We live in a society big on weddings. Huge sums of money are poured into making the day as special as it can be. According to ‘You and Your Wedding’ (yes there is a magazine called ‘You and Your Wedding’ and a website) the average spend on a UK wedding in 2014 was £20,983. It seems to be a lot of money when many couples live together and would get married if only they could afford it and others struggle to pay for somewhere to live. Perhaps the saddest thing is that very little attention is paid to the actual marriage. It isn’t unusual for couples to enjoy a lavish wedding only to split up shortly afterwards. It isn’t that I dislike weddings; I love them but a good marriage is far more important.
Isaac and Rebekah were a match made in heaven. Their love story in the last chapter was something beautiful but they faced many challenges in the lives and didn’t always deal with them wisely
Their first crisis was childlessness. As we have already discussed with Isaac’s parents, it’s a terrible trial for any family but for Isaac and Rebekah it was even more acute. Isaac carried the promise made to Abraham that he would be the father of many nations (Genesis 17:4), therefore they had to have children. Isaac was forty (25:20) when he married Rebekah and sixty (25:26) when the twins were born. Twenty years of waiting but unlike his parents, Isaac didn’t try to ‘help God out’, they waited in faith, prayed and God was faithful.
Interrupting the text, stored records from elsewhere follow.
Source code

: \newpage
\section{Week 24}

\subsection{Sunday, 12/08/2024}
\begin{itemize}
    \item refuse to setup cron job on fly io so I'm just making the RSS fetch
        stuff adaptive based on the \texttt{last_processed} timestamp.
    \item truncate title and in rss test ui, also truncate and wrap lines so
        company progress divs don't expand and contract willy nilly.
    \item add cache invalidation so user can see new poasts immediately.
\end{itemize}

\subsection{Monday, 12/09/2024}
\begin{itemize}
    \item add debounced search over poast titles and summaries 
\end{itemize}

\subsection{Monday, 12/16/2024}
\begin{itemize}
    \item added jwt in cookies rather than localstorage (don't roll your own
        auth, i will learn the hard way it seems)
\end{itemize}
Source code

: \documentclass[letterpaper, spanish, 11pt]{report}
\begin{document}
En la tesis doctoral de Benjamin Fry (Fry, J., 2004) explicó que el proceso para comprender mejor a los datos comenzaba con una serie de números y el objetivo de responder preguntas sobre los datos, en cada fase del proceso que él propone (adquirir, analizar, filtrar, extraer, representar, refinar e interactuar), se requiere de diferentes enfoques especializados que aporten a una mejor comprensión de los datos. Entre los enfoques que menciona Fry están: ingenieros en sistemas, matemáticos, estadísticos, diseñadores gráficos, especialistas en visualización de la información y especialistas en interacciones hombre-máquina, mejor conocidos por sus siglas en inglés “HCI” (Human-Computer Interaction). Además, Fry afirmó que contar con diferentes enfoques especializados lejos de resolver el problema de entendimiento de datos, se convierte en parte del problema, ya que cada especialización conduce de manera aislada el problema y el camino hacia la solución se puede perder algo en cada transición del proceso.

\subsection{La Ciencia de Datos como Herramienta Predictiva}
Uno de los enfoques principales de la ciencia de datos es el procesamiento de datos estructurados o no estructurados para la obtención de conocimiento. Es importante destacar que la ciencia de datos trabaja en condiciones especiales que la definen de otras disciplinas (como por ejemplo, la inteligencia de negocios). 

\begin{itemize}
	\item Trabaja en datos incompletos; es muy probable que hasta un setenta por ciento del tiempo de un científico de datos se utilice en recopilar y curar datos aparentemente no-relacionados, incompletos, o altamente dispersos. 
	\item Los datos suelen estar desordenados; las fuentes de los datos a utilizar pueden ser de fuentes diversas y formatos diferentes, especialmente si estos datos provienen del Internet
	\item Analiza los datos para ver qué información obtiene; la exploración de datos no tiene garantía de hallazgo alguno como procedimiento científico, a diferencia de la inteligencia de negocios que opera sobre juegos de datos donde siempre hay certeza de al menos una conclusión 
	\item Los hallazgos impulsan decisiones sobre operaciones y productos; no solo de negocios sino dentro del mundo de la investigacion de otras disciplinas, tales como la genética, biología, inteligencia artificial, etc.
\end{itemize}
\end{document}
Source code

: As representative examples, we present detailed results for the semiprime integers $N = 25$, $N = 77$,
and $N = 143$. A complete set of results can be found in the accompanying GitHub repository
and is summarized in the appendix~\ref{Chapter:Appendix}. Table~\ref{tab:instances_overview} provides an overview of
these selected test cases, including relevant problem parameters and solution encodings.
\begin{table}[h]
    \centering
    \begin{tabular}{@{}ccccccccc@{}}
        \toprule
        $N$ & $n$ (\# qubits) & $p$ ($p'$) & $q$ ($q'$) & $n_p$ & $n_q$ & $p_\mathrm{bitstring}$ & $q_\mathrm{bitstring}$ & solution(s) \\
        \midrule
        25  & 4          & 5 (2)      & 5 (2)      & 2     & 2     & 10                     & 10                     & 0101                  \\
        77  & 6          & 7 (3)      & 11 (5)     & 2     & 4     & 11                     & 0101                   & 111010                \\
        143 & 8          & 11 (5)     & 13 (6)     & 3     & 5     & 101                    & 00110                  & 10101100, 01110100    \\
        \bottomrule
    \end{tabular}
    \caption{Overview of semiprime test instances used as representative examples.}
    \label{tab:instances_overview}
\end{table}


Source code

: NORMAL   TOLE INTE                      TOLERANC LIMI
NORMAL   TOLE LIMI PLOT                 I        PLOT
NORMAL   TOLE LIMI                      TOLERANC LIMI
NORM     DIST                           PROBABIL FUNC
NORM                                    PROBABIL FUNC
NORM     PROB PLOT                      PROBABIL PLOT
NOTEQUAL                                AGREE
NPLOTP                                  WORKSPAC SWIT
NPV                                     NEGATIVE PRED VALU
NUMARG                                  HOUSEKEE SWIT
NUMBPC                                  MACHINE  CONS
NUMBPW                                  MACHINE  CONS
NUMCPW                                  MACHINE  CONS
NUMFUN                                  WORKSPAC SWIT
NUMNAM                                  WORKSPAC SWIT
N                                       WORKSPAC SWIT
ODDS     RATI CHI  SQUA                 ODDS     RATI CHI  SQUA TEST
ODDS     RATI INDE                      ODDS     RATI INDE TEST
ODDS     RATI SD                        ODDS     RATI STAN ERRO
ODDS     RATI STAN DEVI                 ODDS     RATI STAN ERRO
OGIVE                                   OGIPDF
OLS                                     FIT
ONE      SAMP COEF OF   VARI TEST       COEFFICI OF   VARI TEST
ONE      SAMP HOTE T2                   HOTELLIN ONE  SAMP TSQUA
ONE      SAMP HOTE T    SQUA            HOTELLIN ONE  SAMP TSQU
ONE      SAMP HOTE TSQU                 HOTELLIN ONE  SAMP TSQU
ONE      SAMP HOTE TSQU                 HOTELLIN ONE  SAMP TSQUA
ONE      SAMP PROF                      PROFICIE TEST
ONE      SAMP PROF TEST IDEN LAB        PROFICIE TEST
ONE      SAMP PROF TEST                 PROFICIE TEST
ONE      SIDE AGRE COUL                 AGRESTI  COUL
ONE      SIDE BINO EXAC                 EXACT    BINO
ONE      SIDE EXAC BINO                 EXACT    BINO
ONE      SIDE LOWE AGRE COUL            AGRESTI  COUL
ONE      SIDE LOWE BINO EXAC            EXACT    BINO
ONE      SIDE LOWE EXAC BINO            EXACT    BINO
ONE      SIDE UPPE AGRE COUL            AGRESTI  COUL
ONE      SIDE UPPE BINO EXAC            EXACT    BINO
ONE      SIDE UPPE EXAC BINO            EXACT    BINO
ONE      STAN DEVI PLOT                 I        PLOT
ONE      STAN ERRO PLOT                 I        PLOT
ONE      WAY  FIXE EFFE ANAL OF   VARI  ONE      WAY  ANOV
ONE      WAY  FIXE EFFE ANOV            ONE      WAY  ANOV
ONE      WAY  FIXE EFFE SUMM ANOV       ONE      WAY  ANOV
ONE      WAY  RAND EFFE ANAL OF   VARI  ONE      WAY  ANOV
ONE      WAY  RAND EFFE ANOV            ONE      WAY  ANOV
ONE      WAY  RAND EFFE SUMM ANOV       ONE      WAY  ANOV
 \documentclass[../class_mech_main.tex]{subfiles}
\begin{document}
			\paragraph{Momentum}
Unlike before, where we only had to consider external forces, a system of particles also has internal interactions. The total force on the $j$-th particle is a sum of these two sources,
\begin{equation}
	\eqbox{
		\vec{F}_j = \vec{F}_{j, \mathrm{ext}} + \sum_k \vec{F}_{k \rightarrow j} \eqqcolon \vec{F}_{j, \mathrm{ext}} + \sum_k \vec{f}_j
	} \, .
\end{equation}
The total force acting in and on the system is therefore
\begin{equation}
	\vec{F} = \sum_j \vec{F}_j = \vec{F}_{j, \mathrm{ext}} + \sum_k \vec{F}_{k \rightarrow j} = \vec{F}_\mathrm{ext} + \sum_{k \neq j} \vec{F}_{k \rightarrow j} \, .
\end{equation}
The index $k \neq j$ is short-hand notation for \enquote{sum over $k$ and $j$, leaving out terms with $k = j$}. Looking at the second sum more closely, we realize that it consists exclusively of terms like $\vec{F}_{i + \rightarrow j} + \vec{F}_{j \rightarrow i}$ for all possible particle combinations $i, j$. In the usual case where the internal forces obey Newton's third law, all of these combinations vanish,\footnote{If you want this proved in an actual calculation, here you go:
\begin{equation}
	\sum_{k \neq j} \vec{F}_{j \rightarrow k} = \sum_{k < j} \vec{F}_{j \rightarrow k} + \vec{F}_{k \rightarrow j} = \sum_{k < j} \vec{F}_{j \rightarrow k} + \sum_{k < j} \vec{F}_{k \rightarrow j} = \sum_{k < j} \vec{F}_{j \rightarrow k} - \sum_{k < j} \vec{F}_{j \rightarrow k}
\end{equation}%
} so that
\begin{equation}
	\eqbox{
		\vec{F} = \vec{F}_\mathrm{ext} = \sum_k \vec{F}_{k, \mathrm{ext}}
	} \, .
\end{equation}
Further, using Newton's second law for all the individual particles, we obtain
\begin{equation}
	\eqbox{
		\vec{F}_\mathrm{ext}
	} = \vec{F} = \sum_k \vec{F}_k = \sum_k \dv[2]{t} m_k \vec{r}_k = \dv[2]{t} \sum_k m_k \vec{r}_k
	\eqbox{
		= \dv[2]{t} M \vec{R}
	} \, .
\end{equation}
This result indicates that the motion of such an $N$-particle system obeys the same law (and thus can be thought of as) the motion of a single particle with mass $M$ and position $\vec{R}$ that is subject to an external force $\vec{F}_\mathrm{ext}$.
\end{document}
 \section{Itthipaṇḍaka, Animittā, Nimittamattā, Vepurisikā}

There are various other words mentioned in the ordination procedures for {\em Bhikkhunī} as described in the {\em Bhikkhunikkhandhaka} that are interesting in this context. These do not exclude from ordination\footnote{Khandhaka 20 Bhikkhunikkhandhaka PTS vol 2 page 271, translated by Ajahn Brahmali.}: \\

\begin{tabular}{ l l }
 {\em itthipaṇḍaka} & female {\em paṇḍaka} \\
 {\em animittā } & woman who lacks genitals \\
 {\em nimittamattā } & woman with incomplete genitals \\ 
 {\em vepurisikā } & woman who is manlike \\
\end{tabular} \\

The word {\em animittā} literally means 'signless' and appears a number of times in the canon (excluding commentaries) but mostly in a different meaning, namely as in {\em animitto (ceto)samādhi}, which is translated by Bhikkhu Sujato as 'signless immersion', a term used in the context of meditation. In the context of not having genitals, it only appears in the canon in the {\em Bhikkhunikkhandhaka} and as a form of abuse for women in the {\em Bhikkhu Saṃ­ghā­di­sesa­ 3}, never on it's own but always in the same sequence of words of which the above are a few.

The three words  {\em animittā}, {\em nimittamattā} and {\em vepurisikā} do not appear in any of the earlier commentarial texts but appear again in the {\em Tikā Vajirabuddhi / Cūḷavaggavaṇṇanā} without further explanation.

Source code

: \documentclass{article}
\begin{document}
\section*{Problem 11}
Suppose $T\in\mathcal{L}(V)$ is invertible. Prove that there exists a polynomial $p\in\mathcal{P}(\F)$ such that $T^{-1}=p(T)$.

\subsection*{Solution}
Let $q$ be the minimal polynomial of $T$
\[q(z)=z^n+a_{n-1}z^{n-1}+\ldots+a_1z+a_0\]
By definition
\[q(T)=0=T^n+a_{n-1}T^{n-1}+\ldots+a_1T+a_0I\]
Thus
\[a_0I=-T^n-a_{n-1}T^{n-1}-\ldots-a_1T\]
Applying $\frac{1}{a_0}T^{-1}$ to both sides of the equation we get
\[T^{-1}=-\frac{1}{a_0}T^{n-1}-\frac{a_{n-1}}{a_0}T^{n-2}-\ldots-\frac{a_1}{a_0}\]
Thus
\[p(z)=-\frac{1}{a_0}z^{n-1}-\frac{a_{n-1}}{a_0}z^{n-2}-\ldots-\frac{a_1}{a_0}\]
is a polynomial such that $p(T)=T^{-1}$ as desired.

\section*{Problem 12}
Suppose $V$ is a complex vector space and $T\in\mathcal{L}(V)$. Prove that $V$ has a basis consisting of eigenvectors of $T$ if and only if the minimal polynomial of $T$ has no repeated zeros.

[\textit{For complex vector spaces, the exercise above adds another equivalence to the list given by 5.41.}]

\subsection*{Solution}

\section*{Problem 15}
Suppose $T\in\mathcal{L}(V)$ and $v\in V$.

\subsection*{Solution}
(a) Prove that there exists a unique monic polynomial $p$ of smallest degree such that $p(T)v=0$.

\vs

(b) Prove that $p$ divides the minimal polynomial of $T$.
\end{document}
The struggle within families is a big part of the Genesis story and we can see it going on in Rebekah’s womb. Before the twins were born the Lord told Rebekah;
“Two nations are in your womb, and two peoples from within you will be separated; one people will be stronger than the other, and the older will serve the younger.”
So the Lord knew all about these babies before they even were born. ‘The older will serve the younger’. The names are important (or at least Jacob’s is), Esau means ‘hairy’ because he was covered with hair while Jacob means ‘he grasps the heel’ because he was born holding on to Esau’s heel but the term also means a deceiver. As we shall see, it was an appropriate name for Jacob. I have an image in my mind of Isaac introducing his sons; ‘have you met the twins, Hairy and Grasper?’
The narrative moves quickly to Jacob and Esau as young adults and they could not have been more different;
“Esau became a skillful hunter, a man of the open country, while Jacob was a quiet man, staying among the tents.”
To make matters worse, Isaac and Rebekah took sides in what would become a bitter rivalry;
“Isaac, who had a taste for wild game, loved Esau, but Rebekah loved Jacob.”
Matters came to a head when Esau returned from hunting famished and Jacob, who was cooking some red stew, refused to give any to Esau unless he sold his rights as the firstborn. Esau’s reasoning is explained and it seems reasonable enough, what good is the birthright if he starved to death? So he made the fatal error and sold the birthright to his brother. Neither of them come out of this with much credit but the narrator gives a devastating indictment on Esau; “So Esau despised his birthright.”
I imagine that were I ever to meet these twin brothers; Esau would be the one I would warm to. He is a brave, spontaneous, outdoor type whereas Jacob is a sneaky mother’s boy. Why did God choose either of them? What we can say about Jacob is that he was desperate to be part of God’s blessing even if his methods were all wrong. Esau on the other hand was a man who always preferred the ‘here and now’ to the ‘hereafter’. He could have sung the Queen song ‘I want it all and I want it now.’ Would he really have starved to death without the red stew? I very much doubt it. He smelled the stew and had to have it no matter the cost. He would have fitted in well in 2015 in the UK; ‘let’s do it and not worry about the consequences’.
“See that no one is sexually immoral, or is godless like Esau, who for a single meal sold his inheritance rights as the oldest son. Afterward, as you know, when he wanted to inherit this blessing, he was rejected. He could bring about no change of mind, though he sought the blessing with tears.” (Hebrews 12:16-17)
Saviour, if of Zion’s city, I through grace a member am,
Let the world deride or pity, I will glory in Thy name;
Fading is the worldling’s pleasure, all his boasted pomp and show;
Solid joys and lasting treasure none but Zion’s children know.